(What you have to do): Search the data for "정의하는". Each line containing it is to be copied.

(Data under study):
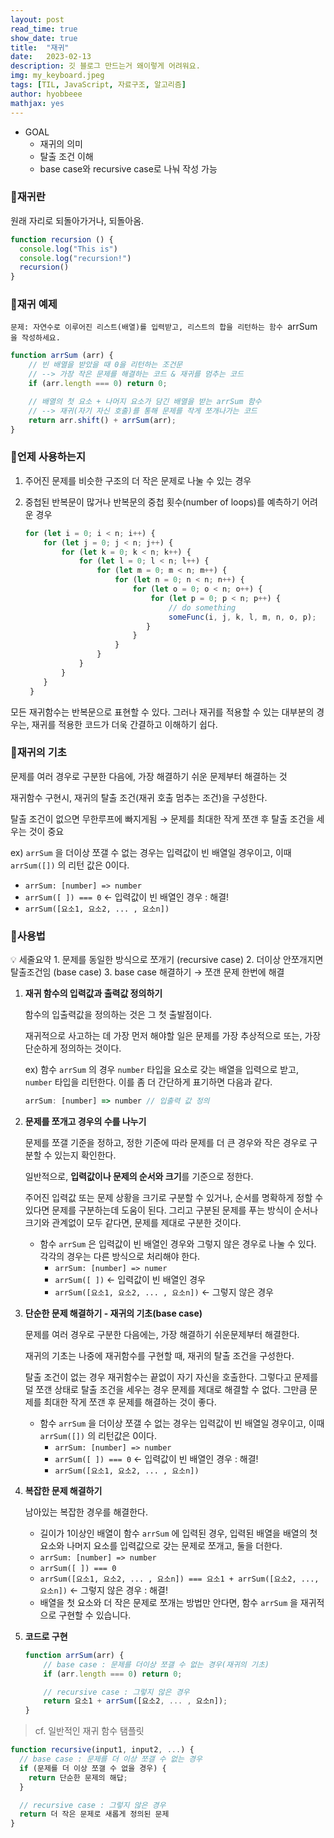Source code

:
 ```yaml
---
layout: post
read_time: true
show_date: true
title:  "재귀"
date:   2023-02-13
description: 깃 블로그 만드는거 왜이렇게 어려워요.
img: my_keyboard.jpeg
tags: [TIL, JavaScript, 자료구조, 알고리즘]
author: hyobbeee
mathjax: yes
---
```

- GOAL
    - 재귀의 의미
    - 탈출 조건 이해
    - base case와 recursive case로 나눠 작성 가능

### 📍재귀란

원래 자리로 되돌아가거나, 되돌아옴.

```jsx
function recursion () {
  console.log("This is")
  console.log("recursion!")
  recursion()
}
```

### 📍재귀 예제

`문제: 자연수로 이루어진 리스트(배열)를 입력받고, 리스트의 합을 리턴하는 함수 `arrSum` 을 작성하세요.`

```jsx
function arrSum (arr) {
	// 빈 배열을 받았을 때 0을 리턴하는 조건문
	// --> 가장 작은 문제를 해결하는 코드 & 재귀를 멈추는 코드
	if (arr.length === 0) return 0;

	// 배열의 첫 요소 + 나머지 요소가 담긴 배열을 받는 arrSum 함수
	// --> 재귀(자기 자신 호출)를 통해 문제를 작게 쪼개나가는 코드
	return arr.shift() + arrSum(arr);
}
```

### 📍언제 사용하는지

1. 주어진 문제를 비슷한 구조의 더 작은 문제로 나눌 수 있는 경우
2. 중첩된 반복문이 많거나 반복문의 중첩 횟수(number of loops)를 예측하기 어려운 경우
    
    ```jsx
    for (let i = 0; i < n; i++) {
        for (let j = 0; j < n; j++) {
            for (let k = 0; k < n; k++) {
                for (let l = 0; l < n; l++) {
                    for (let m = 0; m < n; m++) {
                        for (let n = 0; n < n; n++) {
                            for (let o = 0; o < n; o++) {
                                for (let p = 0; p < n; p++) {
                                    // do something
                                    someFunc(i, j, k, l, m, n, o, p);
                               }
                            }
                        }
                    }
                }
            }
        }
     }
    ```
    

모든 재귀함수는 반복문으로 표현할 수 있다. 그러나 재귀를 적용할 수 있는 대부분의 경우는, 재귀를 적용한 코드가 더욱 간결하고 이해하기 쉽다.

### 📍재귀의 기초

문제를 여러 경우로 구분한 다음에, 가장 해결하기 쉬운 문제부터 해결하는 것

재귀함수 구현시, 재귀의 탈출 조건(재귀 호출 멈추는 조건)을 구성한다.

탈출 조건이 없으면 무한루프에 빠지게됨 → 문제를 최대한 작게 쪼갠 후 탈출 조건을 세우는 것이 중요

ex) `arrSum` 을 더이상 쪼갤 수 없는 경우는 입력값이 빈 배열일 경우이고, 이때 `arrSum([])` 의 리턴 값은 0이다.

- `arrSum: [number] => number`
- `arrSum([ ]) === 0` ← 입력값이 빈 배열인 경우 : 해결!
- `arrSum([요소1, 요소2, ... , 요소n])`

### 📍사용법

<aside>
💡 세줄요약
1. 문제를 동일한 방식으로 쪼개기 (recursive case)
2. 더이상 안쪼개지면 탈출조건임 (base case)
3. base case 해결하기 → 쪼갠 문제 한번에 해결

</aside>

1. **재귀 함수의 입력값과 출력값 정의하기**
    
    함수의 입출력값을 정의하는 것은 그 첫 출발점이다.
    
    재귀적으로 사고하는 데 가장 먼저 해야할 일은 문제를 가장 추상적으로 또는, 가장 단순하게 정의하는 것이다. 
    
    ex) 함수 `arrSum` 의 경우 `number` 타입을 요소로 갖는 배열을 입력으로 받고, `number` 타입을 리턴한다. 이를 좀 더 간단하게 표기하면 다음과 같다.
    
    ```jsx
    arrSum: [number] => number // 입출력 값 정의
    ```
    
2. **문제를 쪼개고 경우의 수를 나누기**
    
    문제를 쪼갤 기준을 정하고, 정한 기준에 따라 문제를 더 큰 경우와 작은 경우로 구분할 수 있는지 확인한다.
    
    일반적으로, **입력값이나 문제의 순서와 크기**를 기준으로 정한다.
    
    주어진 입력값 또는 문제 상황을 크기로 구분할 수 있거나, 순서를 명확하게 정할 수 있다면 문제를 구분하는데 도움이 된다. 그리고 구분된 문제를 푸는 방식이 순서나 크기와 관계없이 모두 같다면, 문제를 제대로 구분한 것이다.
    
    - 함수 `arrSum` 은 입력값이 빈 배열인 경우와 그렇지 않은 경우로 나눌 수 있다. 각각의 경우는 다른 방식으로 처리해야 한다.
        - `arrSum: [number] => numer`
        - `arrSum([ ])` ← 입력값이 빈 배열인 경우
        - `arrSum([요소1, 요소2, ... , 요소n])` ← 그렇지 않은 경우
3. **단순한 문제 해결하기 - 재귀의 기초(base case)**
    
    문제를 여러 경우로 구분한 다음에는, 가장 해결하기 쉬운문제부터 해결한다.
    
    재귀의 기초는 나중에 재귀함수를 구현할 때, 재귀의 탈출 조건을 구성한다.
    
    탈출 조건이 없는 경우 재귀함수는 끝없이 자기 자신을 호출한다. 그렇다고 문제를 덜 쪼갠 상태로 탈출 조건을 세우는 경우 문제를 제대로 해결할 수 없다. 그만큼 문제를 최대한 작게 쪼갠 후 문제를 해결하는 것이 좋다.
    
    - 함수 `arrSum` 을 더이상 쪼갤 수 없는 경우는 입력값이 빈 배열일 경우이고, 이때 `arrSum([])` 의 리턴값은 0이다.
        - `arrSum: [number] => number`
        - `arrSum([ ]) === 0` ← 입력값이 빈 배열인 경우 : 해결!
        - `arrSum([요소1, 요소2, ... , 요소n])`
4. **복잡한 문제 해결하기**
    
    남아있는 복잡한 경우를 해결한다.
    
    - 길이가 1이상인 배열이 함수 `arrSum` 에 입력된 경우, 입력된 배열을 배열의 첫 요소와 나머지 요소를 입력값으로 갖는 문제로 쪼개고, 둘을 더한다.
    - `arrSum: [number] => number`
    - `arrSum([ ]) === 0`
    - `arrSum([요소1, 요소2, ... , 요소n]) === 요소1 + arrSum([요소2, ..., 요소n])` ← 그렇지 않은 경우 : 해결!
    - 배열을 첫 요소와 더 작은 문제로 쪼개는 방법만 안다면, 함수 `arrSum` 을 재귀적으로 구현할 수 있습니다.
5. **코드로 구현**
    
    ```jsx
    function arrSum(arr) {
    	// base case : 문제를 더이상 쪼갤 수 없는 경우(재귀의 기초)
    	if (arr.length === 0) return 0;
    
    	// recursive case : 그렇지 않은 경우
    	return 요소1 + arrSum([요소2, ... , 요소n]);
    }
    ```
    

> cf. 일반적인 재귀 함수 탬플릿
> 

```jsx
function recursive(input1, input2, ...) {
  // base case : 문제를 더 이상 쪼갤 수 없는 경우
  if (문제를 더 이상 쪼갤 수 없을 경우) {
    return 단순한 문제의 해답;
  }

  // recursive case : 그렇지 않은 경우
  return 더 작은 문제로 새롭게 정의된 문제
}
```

(Answer to this exercise):
    함수의 입출력값을 정의하는 것은 그 첫 출발점이다.
    재귀적으로 사고하는 데 가장 먼저 해야할 일은 문제를 가장 추상적으로 또는, 가장 단순하게 정의하는 것이다. 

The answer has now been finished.